Tony and Emmy Award-winning playwright and LGBTQ activist Terrence McNally visited UT Sunday to screen a documentary about his life and to display selections from his career archive. Some of McNally’s most award-winning works include the play “Love! Valour! Compassion!” and the musical “Kiss of the Spider Woman.”
The screening was held at the Texas Union Theatre and was hosted by the Harry Ransom Center in partnership with the locally based ZACH Theatre. It was part of a weekend of events celebrating McNally’s 80th birthday.
The documentary, “Every Act of Life,” profiles the life and career of McNally. The film details his six decades of creative writing, fighting for LGBTQ rights and his personal struggles with addiction, cancer and love.
“It’s easy to forget how cutting-edge he was because we’ve come so far,” actor Billy Porter said in the documentary. “Terrence McNally was one of the first people … to write about an openly gay man.”
One of the main inspirations in McNally’s early life was Maureen McElroy, his high school English teacher in Corpus Christi. McNally said he is thankful for McElroy because she was one of the few people in his early life to believe in his work and passion.
“I think she got me when no one else did,” McNally said during the event. “She thought what I did was important and not silly. It all comes back to Ms. McElroy. She (influences) all my plays, all my work, all my life.”
After the documentary screening and discussion with McNally, the Harry Ransom Center opened a display of selections from McNally’s archive, including photographs, scripts from his work on stage and on television, and various articles and reviews of his work. The exhibit, “Stories to Tell,” is open until Feb. 19.

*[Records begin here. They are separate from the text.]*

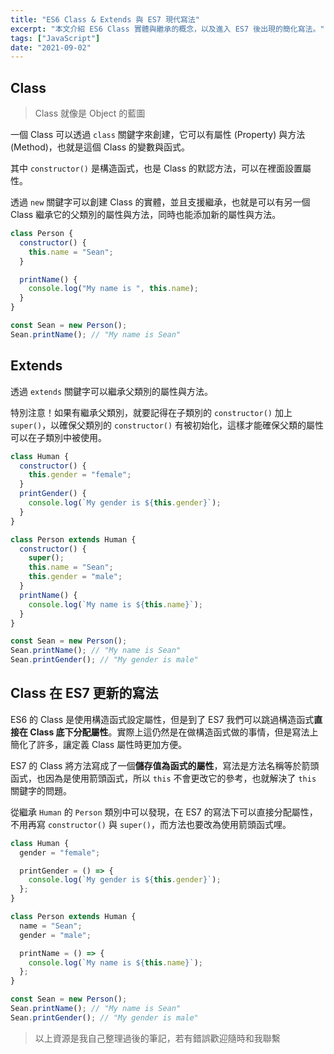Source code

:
 ```yaml
---
title: "ES6 Class & Extends 與 ES7 現代寫法"
excerpt: "本文介紹 ES6 Class 實體與繼承的概念，以及進入 ES7 後出現的簡化寫法。"
tags: ["JavaScript"]
date: "2021-09-02"
---
```


## Class

> Class 就像是 Object 的藍圖

一個 Class 可以透過 `class` 關鍵字來創建，它可以有屬性 (Property) 與方法 (Method)，也就是這個 Class 的變數與函式。

其中 `constructor()` 是構造函式，也是 Class 的默認方法，可以在裡面設置屬性。

透過 `new` 關鍵字可以創建 Class 的實體，並且支援繼承，也就是可以有另一個 Class 繼承它的父類別的屬性與方法，同時也能添加新的屬性與方法。

```jsx
class Person {
  constructor() {
    this.name = "Sean";
  }

  printName() {
    console.log("My name is ", this.name);
  }
}

const Sean = new Person();
Sean.printName(); // "My name is Sean"
```

## Extends

透過 `extends` 關鍵字可以繼承父類別的屬性與方法。

特別注意！如果有繼承父類別，就要記得在子類別的 `constructor()` 加上 `super()`，以確保父類別的 `constructor()` 有被初始化，這樣才能確保父類的屬性可以在子類別中被使用。

```jsx
class Human {
  constructor() {
    this.gender = "female";
  }
  printGender() {
    console.log(`My gender is ${this.gender}`);
  }
}

class Person extends Human {
  constructor() {
    super();
    this.name = "Sean";
    this.gender = "male";
  }
  printName() {
    console.log(`My name is ${this.name}`);
  }
}

const Sean = new Person();
Sean.printName(); // "My name is Sean"
Sean.printGender(); // "My gender is male"
```

## Class 在 ES7 更新的寫法

ES6 的 Class 是使用構造函式設定屬性，但是到了 ES7 我們可以跳過構造函式**直接在 Class 底下分配屬性**。實際上這仍然是在做構造函式做的事情，但是寫法上簡化了許多，讓定義 Class 屬性時更加方便。

ES7 的 Class 將方法寫成了一個**儲存值為函式的屬性**，寫法是方法名稱等於箭頭函式，也因為是使用箭頭函式，所以 `this` 不會更改它的參考，也就解決了 `this` 關鍵字的問題。

從繼承 `Human` 的 `Person` 類別中可以發現，在 ES7 的寫法下可以直接分配屬性，不用再寫 `constructor()` 與 `super()`，而方法也要改為使用箭頭函式哩。

```jsx
class Human {
  gender = "female";

  printGender = () => {
    console.log(`My gender is ${this.gender}`);
  };
}

class Person extends Human {
  name = "Sean";
  gender = "male";

  printName = () => {
    console.log(`My name is ${this.name}`);
  };
}

const Sean = new Person();
Sean.printName(); // "My name is Sean"
Sean.printGender(); // "My gender is male"
```

> 以上資源是我自己整理過後的筆記，若有錯誤歡迎隨時和我聯繫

Theater freshman Nick Saldivar attended the event because he said he fell in love with McNally’s musicals after being introduced to them by his high school theater director.
“My main takeaway (from the event) was to perform what you love and write what you love, to know what you’re doing and writing … and always make sure to live passionately,” Saldivar said. “All the different aspects in his life — they never made him cold, and they never made him cynical. He just powered through it. Everything he goes through is his process.”